Work item: In the data that follows, how many lines include the string "dart"? Answer with the number alone.

Data shown:
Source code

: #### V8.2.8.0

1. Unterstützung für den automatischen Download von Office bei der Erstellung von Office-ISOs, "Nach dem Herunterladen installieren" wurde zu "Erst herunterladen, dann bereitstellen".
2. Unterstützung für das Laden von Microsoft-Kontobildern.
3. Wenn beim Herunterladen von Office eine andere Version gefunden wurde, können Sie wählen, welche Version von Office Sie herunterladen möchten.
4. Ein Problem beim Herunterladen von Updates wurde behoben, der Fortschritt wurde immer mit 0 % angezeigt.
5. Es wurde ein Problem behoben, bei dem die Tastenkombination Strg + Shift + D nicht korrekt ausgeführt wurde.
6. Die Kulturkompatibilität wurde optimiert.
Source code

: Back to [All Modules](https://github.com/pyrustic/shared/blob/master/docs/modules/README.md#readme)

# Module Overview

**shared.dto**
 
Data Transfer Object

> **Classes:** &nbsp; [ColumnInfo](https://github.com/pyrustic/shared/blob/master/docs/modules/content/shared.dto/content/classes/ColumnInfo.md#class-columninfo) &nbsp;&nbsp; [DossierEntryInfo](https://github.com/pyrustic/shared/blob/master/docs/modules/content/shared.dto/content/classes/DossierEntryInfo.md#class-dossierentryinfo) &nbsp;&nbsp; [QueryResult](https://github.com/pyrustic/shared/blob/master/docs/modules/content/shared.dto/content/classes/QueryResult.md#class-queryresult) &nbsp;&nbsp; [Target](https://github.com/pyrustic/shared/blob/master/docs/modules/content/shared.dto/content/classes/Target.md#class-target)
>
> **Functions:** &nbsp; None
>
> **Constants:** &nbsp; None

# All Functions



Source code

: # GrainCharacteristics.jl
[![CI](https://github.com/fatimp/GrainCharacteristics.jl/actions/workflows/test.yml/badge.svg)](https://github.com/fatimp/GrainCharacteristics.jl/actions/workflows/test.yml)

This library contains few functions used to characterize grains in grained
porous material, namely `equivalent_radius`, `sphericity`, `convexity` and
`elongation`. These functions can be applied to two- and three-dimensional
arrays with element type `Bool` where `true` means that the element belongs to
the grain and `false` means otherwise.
...
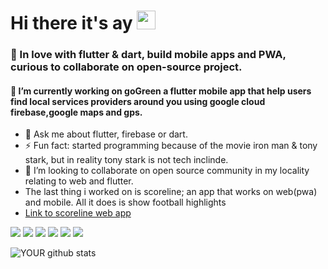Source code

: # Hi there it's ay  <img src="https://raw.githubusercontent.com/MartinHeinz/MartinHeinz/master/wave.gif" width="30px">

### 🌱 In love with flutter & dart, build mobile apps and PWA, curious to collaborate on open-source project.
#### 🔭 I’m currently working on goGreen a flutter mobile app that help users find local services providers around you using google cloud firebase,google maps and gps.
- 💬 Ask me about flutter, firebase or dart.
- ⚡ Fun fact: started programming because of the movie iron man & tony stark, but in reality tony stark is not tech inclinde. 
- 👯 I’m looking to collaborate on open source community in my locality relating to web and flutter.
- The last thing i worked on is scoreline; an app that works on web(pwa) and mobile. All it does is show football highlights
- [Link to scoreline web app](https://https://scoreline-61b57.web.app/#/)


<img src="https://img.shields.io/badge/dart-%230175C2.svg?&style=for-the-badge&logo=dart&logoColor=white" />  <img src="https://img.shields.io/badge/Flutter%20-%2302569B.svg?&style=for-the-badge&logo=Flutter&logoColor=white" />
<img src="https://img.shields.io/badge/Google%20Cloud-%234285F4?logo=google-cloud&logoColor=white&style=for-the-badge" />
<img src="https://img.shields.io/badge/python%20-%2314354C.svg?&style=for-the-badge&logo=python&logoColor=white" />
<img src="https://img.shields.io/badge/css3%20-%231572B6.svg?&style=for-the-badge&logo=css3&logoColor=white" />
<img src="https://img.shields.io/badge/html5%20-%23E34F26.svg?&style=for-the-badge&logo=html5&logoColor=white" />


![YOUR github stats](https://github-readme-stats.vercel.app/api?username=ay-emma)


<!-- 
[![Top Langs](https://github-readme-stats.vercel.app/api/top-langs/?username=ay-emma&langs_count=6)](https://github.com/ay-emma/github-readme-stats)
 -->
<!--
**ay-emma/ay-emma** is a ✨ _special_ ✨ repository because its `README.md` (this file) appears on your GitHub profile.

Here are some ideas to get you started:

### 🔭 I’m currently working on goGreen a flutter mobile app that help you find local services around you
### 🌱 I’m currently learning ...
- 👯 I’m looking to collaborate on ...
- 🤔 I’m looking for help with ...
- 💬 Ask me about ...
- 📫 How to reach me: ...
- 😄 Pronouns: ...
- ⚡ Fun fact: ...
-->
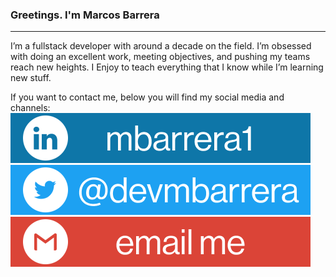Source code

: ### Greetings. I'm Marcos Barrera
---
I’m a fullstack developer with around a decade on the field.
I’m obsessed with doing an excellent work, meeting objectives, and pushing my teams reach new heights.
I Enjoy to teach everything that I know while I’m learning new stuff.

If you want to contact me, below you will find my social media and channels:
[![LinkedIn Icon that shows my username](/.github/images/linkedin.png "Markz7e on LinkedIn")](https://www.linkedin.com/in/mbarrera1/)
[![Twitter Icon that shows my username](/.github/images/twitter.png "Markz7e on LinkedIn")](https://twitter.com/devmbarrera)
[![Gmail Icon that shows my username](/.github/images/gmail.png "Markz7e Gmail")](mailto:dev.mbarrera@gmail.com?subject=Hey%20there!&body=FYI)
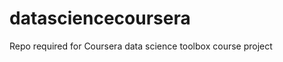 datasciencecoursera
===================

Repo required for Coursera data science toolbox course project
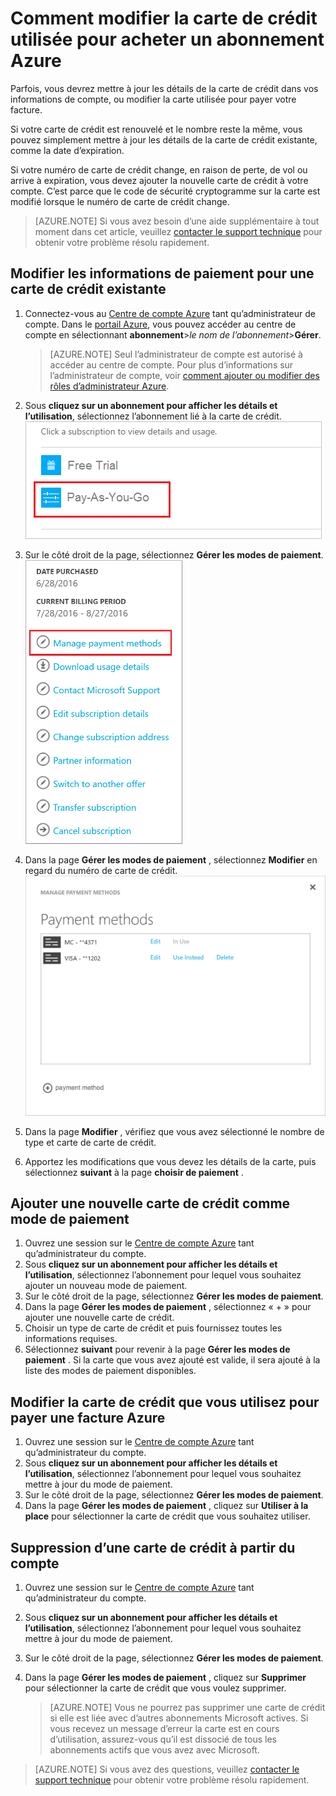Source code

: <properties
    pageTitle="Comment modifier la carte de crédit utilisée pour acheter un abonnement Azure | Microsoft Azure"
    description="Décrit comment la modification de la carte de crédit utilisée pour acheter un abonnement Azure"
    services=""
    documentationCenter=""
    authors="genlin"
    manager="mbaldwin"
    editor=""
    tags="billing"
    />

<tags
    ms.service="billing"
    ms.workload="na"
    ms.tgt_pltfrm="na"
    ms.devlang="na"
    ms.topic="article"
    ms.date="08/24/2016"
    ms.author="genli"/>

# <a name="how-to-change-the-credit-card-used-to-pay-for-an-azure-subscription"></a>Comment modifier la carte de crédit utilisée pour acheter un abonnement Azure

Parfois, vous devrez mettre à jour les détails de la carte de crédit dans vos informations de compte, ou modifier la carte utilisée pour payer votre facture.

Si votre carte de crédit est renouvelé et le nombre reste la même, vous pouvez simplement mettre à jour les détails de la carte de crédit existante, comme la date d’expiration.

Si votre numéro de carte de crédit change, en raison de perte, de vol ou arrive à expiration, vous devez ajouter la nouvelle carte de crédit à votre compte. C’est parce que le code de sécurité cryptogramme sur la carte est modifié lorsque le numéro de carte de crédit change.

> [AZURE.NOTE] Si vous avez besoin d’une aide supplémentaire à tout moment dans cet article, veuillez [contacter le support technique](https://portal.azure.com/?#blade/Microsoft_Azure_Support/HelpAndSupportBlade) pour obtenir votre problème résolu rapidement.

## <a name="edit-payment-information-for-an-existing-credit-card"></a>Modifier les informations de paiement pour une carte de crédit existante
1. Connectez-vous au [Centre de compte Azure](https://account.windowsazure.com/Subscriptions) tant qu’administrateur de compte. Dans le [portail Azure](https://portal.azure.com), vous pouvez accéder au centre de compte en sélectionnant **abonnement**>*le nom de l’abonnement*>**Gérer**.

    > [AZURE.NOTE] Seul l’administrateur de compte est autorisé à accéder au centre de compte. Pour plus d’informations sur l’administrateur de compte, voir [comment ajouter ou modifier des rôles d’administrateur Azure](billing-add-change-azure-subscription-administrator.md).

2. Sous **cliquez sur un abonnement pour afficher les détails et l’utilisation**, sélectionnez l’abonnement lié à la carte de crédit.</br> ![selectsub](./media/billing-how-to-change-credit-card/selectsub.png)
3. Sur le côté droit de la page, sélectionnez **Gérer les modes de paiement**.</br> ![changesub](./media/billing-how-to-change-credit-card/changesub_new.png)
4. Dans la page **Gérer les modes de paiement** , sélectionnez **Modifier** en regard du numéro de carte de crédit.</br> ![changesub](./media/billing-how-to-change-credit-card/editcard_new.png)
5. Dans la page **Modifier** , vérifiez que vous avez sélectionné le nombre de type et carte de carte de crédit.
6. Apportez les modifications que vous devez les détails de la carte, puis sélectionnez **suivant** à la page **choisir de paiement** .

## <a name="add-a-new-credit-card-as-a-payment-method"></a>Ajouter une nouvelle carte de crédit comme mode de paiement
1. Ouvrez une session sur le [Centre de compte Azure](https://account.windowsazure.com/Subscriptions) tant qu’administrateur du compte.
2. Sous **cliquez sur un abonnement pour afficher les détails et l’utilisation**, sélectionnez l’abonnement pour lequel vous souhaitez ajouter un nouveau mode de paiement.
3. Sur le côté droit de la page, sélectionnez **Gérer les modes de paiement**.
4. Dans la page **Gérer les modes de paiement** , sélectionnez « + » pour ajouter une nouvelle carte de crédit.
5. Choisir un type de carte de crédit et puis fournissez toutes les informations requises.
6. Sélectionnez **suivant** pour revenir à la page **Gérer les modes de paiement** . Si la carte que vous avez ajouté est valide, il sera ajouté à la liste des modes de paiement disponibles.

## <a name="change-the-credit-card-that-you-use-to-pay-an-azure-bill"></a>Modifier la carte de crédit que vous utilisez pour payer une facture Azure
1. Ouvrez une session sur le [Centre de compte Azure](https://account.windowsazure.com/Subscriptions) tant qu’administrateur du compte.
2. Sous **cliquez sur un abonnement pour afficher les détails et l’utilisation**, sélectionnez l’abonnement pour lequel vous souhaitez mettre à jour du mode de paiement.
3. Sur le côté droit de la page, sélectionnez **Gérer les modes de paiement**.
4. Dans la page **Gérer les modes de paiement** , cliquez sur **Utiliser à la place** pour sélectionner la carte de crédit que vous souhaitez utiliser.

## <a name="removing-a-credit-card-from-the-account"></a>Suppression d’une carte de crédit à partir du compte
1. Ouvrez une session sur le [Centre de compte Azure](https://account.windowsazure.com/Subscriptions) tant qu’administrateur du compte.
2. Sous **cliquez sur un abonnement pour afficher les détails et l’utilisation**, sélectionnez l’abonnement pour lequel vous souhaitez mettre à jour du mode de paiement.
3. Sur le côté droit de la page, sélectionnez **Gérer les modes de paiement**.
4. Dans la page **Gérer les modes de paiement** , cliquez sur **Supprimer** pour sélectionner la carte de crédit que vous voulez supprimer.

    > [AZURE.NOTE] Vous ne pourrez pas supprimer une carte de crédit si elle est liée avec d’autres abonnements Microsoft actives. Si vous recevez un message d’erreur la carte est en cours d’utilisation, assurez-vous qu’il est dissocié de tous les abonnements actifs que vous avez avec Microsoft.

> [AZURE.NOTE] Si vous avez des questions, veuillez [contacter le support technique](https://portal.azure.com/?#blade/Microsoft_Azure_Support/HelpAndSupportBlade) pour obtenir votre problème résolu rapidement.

Solved exercise: 3